Formellement, une telle compréhension peut être tenue pour absolument juste, mais elle part des réalités des époques chrétiennes plus tardives, époques où chacun, dans le monde chrétien bien sûr, connaît depuis l'enfance toutes les paroles justes écrites et dites sur Jésus par ceux qui ont vécu tout cela dans leur propre expérience. Dans ce cas, «ne pas être scandalisé» signifie seulement rester fidèle aux vérités de foi communément admises, connues depuis l'enfance.
Jésus, Lui, s'adressait à un auditoire pour lequel ce qu'il devait accepter n'avait rien d'évident. À en juger par Ses paroles, il devait y avoir dans les cœurs de ceux qui devaient «ne pas être scandalisés» quelque chose qui leur permettrait de Le reconnaître précisément dans la qualité où Il est venu dans le monde.
De quoi s'agit-il donc? Si l'on regarde de près les situations qui décrivent l'accueil de Jésus par ceux qui cherchent Son aide, et si, d'autre part, on regarde ceux qui Le rejettent, bien des choses s'éclaircissent. Ce n'est pas un hasard si ceux qui L'accueillent sont le plus souvent ceux qui se trouvent dans une situation sans issue.
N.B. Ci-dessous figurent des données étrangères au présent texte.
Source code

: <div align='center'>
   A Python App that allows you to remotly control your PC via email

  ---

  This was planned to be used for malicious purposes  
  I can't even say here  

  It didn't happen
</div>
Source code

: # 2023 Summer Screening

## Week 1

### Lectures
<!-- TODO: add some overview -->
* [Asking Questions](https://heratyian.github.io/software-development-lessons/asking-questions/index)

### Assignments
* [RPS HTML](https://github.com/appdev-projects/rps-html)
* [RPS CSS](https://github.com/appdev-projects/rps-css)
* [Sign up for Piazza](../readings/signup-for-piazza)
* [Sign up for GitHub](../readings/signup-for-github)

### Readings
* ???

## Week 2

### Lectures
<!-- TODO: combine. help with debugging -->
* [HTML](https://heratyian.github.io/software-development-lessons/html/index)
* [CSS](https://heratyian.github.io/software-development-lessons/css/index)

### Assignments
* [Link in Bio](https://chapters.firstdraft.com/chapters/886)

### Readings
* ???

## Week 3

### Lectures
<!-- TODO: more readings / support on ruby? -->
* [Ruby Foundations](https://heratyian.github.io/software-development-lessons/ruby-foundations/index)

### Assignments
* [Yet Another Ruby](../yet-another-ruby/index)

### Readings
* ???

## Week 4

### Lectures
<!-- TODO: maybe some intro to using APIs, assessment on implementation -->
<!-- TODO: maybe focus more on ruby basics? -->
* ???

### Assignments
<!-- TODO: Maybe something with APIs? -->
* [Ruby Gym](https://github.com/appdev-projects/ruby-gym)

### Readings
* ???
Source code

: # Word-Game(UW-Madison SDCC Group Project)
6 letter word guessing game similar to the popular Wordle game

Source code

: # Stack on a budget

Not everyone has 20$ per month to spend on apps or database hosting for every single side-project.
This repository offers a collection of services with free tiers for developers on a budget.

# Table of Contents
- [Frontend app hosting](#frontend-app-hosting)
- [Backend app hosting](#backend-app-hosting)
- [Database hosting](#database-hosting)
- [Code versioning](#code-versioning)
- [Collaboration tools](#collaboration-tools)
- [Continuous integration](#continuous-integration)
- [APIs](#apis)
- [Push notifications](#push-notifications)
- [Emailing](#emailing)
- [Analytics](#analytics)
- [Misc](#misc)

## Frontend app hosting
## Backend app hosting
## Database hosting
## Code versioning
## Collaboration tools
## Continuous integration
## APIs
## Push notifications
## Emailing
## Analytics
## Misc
Il ne s'agit pas du fait que tous ces hommes auraient été brisés par le malheur tombé sur eux, mais du fait qu'une situation critique, par elle-même, lave facilement et rapidement du cœur et de l'âme de l'homme tout ce qui est superficiel et artificiel, de sorte qu'il ne reste que l'essentiel. Par conséquent, pour «ne pas être scandalisé», il faut avant tout laisser de côté toutes les constructions intellectuelles artificielles, tous les concepts préparés d'avance, toutes les représentations a priori du Messie et du Royaume, et même de la vie spirituelle en général, en ne gardant que l'essentiel: la Torah, les commandements, le chemin de la justice.
Si l'on regarde ceux qui n'accueillent pas Jésus, on voit clairement qu'ils Le rejettent soit pour les mêmes raisons «idéologiques», préférant à la réalité évidente leurs propres concepts théologiques dans le cadre desquels «une telle chose est impossible», soit par peur humaine ordinaire, non pas tant la peur des persécutions que la peur de perdre ce qui est devenu une part habituelle et inséparable de la vie: des biens, un statut social, ou simplement un mode de vie établi et tant aimé. À cela s'ajoute aussi la crainte de perdre une religiosité habituelle: l'apparition même de Jésus tel qu'Il est venu dans le monde détruisait beaucoup de représentations religieuses habituelles.
Ainsi, pour «ne pas être scandalisé», il faut se débarrasser résolument de deux choses: des opinions et des concepts habituels et aimés, qui se transforment souvent en formules commodes, et des peurs de perdre les formes habituelles de vie dont l'homme déchu est imprégné de la tête aux pieds. Ce n'est pas facile, mais la récompense sera le Royaume et le salut.